American Federation of Teachers President Randi Weingarten recently advanced the “incubator of innovation” argument. Democratic Presidential candidate Hillary Clinton, a long-time supporter of charters, recently leaned in as well along the same lines. Under this view, the purpose of charter schools is to offer programs that supplement the offerings of the traditional system and to transfer lessons learned from charter schools into district-operated schools.

Entrepreneurial liberals, some with roots in Silicon Valley, specifically believe charter schools should replace, not supplement, failing urban school systems with a new differentiated system of public schools that prepares all children for college.

Many charter management organizations like KIPP and Uncommon Schools essentially operate under this theory. They are interested in creating as many good, new schools for kids as possible. In many cases, the people behind these schools are former traditional public school teachers eager to create the kind of innovative learning environments they wish they had when they started teaching.

Free market conservatives, on the other hand, are less interested in any of these debates. Instead, they see charter schools as a step toward a free-market, parent-driven system of choice and competition with public money but less public oversight.

Who is right? Like the blind men and the elephant, each argument touches on some element of the truth, but they are not mutually exclusive. In some communities, charters function well as a supplement to regular public schools.
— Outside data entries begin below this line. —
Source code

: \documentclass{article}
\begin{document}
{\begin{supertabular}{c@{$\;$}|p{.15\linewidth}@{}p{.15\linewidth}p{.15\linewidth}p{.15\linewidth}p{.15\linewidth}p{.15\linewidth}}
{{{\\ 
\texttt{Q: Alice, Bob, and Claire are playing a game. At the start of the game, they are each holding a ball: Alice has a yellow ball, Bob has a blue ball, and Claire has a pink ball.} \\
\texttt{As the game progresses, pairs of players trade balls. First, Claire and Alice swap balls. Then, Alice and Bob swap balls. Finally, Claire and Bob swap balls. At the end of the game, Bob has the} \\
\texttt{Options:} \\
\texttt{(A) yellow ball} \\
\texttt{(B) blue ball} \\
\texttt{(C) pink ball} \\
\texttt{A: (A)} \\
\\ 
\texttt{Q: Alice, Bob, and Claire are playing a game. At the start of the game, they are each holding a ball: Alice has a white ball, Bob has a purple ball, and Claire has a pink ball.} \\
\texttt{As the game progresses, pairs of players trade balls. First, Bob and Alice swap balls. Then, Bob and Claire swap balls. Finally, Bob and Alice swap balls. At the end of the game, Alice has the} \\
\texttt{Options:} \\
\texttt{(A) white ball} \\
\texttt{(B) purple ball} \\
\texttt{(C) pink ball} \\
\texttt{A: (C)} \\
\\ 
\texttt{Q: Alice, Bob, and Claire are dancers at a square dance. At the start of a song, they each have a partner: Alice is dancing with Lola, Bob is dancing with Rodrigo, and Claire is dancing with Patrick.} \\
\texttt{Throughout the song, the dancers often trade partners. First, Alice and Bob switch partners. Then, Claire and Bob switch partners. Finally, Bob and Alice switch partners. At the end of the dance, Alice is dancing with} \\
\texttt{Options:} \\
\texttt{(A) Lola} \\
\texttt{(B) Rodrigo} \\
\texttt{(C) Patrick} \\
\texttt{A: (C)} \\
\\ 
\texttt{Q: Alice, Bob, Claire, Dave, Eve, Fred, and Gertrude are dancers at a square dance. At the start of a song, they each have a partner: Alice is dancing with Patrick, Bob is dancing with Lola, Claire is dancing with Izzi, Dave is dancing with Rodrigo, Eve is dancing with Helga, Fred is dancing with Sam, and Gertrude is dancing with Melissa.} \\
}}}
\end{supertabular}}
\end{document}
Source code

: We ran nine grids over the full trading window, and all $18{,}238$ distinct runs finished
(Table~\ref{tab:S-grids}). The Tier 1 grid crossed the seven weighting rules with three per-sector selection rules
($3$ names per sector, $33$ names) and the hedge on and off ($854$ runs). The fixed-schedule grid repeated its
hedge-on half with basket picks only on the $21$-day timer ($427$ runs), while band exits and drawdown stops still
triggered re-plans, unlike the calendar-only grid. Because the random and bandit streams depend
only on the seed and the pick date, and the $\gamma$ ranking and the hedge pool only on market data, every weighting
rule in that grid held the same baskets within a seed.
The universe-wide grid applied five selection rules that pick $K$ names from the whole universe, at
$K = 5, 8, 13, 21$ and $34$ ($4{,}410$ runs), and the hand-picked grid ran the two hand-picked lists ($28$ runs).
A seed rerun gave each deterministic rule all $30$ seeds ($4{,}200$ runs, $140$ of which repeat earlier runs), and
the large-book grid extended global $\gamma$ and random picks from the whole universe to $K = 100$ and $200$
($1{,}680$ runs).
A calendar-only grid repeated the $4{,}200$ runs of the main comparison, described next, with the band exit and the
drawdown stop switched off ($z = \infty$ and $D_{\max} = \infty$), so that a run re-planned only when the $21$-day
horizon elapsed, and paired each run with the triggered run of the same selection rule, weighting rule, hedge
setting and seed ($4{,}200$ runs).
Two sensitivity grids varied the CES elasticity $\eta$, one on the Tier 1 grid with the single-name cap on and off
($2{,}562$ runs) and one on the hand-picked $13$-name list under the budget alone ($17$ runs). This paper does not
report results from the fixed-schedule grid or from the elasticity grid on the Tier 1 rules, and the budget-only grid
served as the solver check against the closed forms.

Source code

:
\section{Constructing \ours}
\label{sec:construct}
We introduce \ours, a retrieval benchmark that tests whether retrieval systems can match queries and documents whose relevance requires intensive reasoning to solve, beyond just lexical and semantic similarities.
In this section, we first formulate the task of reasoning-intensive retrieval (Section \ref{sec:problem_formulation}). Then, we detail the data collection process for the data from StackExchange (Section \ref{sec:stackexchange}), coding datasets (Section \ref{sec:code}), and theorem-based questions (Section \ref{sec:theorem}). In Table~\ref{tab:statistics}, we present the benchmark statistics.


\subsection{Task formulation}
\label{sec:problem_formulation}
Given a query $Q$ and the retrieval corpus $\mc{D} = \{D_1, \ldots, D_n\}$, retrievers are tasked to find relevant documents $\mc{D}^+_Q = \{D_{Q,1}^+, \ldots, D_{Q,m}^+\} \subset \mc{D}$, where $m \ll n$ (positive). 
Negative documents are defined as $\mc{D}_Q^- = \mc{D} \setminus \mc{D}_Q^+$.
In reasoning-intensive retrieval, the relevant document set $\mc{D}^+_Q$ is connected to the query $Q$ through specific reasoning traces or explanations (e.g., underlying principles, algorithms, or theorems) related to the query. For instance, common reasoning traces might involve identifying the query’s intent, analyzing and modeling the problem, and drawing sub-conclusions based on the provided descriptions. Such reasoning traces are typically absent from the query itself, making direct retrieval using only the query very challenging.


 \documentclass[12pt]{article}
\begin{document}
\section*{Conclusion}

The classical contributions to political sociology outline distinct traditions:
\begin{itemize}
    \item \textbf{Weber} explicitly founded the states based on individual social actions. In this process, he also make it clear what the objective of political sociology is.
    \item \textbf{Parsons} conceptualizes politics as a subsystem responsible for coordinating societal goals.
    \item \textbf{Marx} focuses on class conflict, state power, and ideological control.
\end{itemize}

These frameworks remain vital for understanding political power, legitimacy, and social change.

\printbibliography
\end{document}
In Denver, for example, the superintendent and school board have supported the growth of charter schools as one of many strategies to improve education in their city.

In New Orleans, on the other hand, the regular school system was so bad and so corrupt that a massive overhaul was needed. Today, more than 90 percent of children in New Orleans now attend charter schools under the careful oversight of the state and by every important measure, the students are doing significantly better.

Other cities are somewhere in between. Washington, D.C., with 44 percent of the students in charters, is a good example of healthy competition between the traditional and charter school sectors. By most accounts, the competition has helped both sectors get better.

Others cities with thriving charter school sectors include Chicago, Los Angeles, Newark and New York, each of which is implementing a unique charter school model that meets the unique needs of its city. Based on an ambitious proposal from a local foundation, Los Angeles is currently debating an aggressive growth plan that could increase the percentage of students in charter schools from about 20 percent to 50 percent in a decade.

The strength of the charter movement is that it is flexible and can be adapted by communities to meet their own needs. That does not mean it is a free-for-all. Charter schools, after all, are public schools. They are publicly funded and the public has a strong interest in ensuring that every charter school is open to all and educates all students.

The public also wants its money spent appropriately, without waste and fraud. Basic requirements need to be in place for all charter schools, no matter which charter philosophy a city may be pursuing.

America has a long way to go before we can say all our children have the opportunity to attend a good public school that prepares them for success in life. High-performing charters are proving every day that they can get disadvantaged children achieving on a par with their high-income peers.

When you strip away all the rhetoric and ideology shaping the public debate around charters, the case for charters remains straightforward: the best of them work very well and parents clearly want options. All kids are not the same and all parents, regardless of income or race or background, should have the opportunity to find the right school for their child. For nearly 3 million students today, the right school is a charter school.